» **Records for this task**
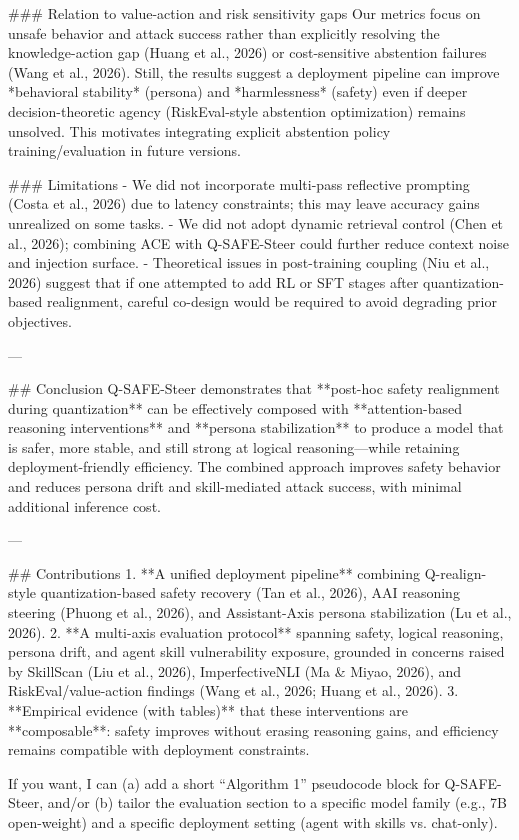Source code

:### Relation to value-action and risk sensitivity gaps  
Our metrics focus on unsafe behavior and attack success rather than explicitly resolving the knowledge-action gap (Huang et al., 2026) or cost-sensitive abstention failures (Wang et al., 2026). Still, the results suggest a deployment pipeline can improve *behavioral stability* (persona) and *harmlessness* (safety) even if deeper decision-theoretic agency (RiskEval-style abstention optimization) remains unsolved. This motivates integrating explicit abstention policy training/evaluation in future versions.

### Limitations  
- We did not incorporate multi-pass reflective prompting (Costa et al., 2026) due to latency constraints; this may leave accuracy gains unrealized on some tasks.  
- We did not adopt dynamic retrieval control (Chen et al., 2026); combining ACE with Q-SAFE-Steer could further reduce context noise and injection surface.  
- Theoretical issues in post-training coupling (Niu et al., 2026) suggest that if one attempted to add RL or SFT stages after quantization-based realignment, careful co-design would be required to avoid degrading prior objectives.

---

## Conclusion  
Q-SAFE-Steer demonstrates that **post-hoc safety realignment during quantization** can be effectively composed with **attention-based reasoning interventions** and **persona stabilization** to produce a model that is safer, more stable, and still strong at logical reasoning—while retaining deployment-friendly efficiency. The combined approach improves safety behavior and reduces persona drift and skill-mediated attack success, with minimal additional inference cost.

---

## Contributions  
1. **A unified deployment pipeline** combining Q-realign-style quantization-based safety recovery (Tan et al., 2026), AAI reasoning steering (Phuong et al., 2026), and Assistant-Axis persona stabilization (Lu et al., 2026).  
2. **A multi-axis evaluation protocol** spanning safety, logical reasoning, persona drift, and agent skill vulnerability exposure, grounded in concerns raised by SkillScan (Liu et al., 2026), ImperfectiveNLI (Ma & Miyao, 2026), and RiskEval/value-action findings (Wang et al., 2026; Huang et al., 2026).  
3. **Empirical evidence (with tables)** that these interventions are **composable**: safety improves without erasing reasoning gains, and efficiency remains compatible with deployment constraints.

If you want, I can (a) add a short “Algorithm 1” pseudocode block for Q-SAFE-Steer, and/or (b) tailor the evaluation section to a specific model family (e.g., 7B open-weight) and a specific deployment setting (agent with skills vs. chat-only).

...

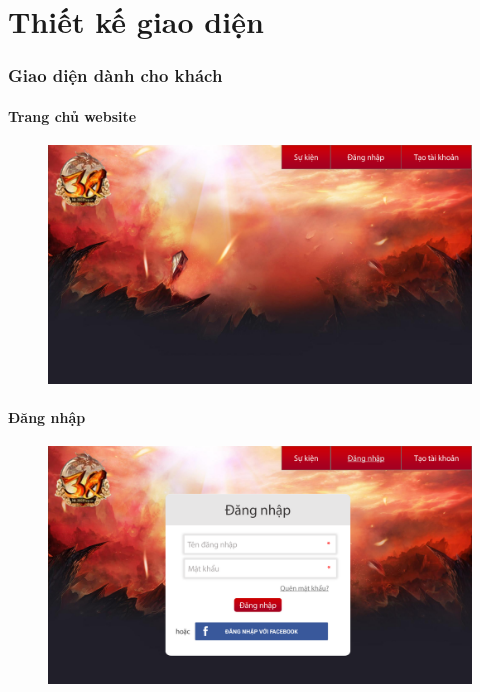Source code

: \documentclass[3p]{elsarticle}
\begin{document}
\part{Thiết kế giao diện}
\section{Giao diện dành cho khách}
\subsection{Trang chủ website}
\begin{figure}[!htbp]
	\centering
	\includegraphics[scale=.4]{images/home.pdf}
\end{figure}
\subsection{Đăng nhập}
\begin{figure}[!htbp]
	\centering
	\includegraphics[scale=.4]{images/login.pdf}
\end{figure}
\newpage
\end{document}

» **Exercise aim**
Copy each line holding "value" from the material above.

» **Result for this exercise**
:### Relation to value-action and risk sensitivity gaps  
2. **A multi-axis evaluation protocol** spanning safety, logical reasoning, persona drift, and agent skill vulnerability exposure, grounded in concerns raised by SkillScan (Liu et al., 2026), ImperfectiveNLI (Ma & Miyao, 2026), and RiskEval/value-action findings (Wang et al., 2026; Huang et al., 2026).  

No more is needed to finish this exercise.